Platinum/Palladium printing has "Wizard of Oz-like" mystique and a sense of mysterious alchemy beyond most photographic processes, but don't fret, it's not that difficult to get started. After my personal hands-on introduction (thank you, William Laven), Dick Arentz provides both the simple path to getting started, and then details comprehensive areas of specialty which he makes pretty helpful sense of. If you are already familiar with Platinum/Palladium, there is enough which has been pioneered in the recent several decades to allow a refresher for old photography hounds. For those starting out, just get the basic kit, read through the core sections of the book several times, then follow the three (3) pages of Chapter 6 - "The First Print". Once you have produced a few Palladium prints, cruise Chapter 7 - "Calibration" which provides a nice mental snack. Then move on to Chapter 8 - "The Platinum and Palladium Print", where having gotten past the panic of getting started, you can actually work out your basic functional understanding of the process. Like when that adult helped you launch on your first bike ride, suddenly you will be moving on your own and starting to get in the groove of the process.
For the silver old-timers, the sensitometry chapter and discussion of Pyro developers will really come into play as you confront the issues of "do I have to choose between making negatives for Platinum or silver ..." Pyro can play equally well in both environments, and was very liberating when I realized that I had a rich path of negative making without conflicts ahead of me. Pyro is an opportunity to evolve once again during this lifetime.
I use 8x10 for my serious work, and with standard films and papers going the way of the buffalo, I now understand what I need to do to use this remarkable process without being on a completely dead-end path.
There are several major advantages to gaining an ability to print Platinum/Palladium:
1. They can't discontinue the product! When you put a small number of drops of specific chemistry in a little cup, evenly coat the paper, expose it to UV light, slip the print into developer for two minutes, clear in three baths for 5 minutes each and then wash - it's like discoving fire as a tool. Pretty basic stuff, but very thrilling!
2. No fixer fumes.
3. You can work with the lights on.
4. You don't need a completely tweaked out darkroom in order to work - a simple space can be transformed into a miracle production facility.
5. It's fun.
6. The prints are beautiful. It will take time to figure it out, gain a vocabulary with the materials and get solid with your workflow, but Dick's book will hold your hand as you take the path towards a new, fruitful printing adventure.
Enthusiasm may inspire you to purchase other books, but this one can get you started successfully, and at the same time, it will provide plenty of sustenance as you grow. Or if you are already knowledgeable, there's plenty to chew on. If you are too advanced and find anything to be critical about in this book, write your own and share it with us!
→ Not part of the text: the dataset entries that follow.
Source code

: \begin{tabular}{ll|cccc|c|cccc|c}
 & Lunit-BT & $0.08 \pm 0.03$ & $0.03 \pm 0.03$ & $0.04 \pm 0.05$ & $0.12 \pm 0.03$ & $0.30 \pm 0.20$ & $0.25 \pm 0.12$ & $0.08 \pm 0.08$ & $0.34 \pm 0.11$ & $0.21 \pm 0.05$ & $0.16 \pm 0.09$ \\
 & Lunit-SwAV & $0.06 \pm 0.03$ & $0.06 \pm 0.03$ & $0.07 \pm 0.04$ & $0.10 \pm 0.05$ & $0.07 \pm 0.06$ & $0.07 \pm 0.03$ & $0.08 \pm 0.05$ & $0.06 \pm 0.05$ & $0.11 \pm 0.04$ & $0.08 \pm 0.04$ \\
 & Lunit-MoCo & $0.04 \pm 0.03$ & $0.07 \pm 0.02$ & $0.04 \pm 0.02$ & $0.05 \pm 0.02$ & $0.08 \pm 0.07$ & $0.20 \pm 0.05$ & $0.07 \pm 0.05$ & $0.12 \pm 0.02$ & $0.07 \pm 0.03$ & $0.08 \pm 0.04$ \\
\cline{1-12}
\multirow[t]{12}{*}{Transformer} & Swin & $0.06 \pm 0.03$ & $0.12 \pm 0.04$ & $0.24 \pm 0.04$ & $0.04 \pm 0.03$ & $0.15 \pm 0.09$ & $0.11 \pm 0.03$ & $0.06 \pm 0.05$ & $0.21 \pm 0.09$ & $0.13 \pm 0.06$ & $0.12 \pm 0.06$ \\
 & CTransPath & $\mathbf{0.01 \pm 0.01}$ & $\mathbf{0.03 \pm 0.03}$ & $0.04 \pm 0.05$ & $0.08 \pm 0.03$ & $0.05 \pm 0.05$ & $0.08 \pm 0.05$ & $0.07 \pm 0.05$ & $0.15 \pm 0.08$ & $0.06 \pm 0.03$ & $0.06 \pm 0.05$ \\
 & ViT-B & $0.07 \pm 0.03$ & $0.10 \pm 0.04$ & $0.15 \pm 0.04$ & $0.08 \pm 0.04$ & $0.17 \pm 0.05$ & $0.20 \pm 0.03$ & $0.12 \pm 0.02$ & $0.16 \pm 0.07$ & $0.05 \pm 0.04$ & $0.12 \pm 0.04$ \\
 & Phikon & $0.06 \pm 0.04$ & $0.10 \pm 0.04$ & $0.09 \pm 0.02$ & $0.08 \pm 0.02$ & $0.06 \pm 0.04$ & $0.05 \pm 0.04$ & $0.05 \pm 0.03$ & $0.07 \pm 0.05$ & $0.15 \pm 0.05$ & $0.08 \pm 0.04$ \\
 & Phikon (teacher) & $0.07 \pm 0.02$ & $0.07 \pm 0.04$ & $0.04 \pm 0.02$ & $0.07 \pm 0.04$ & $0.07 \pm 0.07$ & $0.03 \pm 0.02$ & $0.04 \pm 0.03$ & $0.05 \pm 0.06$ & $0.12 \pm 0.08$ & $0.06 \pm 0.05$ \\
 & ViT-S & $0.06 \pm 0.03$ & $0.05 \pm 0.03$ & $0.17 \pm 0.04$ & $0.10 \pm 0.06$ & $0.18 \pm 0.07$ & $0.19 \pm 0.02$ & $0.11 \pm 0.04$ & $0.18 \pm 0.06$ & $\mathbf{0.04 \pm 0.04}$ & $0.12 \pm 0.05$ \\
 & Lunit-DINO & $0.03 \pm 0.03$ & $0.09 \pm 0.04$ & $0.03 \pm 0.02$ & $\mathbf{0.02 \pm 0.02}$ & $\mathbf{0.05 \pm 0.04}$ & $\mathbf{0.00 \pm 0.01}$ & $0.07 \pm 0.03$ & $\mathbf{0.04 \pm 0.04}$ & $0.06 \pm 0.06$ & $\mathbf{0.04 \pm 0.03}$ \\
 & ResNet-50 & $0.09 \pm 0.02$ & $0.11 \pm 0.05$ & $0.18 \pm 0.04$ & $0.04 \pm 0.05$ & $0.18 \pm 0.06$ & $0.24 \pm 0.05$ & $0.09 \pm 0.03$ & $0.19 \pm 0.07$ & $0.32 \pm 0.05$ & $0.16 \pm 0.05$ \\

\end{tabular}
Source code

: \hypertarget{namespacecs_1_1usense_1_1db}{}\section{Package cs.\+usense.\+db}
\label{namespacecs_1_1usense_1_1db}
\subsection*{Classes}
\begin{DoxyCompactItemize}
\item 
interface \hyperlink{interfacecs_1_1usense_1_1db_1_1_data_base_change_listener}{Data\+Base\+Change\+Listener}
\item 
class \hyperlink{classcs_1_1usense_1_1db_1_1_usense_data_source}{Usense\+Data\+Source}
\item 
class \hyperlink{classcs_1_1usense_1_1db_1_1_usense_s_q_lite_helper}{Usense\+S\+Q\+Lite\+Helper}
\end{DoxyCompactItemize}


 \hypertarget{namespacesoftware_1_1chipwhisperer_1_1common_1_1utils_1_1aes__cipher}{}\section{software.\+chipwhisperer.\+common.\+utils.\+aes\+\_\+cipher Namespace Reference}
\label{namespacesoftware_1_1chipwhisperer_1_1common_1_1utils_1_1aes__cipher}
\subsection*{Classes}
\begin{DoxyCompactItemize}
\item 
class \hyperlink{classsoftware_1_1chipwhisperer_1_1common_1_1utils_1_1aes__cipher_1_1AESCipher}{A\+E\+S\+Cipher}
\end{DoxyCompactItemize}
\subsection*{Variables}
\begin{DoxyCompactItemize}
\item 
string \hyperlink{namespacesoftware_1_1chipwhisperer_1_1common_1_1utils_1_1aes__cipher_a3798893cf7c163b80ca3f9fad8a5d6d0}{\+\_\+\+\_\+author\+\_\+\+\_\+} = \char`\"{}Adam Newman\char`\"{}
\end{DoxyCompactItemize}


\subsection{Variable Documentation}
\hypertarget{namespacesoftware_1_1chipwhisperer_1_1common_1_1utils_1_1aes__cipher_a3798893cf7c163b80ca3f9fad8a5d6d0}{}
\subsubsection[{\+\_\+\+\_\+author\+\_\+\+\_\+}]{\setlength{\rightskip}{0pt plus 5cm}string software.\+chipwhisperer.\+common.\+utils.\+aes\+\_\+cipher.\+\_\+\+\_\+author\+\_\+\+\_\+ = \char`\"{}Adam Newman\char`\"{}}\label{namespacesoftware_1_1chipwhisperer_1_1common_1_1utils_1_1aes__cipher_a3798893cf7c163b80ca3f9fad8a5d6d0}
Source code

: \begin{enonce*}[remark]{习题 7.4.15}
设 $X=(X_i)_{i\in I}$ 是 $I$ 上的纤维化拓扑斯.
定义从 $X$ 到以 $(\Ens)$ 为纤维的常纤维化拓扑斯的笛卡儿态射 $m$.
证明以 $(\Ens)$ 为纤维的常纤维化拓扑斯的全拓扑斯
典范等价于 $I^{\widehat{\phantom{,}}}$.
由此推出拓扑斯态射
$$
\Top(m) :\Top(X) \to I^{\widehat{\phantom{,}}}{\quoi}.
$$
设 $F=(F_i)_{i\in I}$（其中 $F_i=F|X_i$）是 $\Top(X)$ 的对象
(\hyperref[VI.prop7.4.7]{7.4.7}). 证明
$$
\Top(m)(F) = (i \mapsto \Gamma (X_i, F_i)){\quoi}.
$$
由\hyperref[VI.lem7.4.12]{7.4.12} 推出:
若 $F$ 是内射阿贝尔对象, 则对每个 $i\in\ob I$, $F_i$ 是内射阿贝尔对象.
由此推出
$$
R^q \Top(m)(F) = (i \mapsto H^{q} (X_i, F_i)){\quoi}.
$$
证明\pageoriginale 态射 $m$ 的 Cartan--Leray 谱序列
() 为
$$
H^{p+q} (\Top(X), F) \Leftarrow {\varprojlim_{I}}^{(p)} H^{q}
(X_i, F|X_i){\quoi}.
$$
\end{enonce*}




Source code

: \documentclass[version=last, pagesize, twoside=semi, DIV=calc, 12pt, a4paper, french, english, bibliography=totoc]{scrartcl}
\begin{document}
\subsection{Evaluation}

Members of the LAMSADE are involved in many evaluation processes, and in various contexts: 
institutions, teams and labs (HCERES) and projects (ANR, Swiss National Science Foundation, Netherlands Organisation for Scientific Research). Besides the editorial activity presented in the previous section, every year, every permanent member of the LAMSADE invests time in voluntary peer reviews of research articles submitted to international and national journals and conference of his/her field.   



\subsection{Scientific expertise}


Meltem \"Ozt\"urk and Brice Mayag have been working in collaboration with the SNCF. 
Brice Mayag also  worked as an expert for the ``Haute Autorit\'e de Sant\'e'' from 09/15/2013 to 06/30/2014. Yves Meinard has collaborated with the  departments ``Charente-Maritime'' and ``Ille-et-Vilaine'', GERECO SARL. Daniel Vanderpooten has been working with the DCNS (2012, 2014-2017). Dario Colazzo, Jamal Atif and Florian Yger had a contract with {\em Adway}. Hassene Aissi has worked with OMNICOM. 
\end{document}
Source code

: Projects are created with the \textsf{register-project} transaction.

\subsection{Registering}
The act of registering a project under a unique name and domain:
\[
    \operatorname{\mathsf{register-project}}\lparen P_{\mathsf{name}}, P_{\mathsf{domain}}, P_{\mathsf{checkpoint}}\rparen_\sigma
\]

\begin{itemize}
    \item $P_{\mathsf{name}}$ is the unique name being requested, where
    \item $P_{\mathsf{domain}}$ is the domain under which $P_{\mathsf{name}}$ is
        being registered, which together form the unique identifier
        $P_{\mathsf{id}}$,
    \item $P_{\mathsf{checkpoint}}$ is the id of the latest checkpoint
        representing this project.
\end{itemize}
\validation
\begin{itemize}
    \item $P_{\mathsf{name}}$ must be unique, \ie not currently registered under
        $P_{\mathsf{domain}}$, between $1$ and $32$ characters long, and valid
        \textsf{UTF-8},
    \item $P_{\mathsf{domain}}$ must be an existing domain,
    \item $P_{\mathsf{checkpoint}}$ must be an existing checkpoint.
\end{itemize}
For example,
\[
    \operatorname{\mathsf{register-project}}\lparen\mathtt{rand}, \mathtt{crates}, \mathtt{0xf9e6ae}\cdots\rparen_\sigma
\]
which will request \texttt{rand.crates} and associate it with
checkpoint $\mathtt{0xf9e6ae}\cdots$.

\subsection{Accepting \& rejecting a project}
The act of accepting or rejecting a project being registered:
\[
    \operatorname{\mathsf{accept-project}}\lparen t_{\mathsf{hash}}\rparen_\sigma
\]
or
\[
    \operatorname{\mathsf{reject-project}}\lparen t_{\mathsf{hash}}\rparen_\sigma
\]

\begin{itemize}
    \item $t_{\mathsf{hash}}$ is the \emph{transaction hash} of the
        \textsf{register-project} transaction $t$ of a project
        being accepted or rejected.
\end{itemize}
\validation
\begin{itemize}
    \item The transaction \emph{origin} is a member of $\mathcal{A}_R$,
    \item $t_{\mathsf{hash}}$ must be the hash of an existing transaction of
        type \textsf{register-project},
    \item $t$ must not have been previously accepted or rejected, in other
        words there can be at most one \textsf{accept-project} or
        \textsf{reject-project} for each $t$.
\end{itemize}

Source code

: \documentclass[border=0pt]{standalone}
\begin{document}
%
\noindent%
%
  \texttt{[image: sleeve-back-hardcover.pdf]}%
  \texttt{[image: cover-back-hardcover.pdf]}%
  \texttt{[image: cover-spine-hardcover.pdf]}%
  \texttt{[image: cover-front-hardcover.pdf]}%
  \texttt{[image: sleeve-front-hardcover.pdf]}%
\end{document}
If it still seems overwhelming to get started, find some fellow photo adventurer so that you can try it out together. Pulling prints on hand coated paper which are archivally stable, have long scale and beautiful physical presence, well, it could make an old dog thrilled about photography again, or simply inspire a newbee with a very remarkable way to make stunning prints. There are challenges, and there are plenty of mysteries, but if you have large format negatives hanging around, or you are boo-hoo-hooing that conventional photography is dying, being replaced by digital, this book will help dry those tears. Get going and happy printing!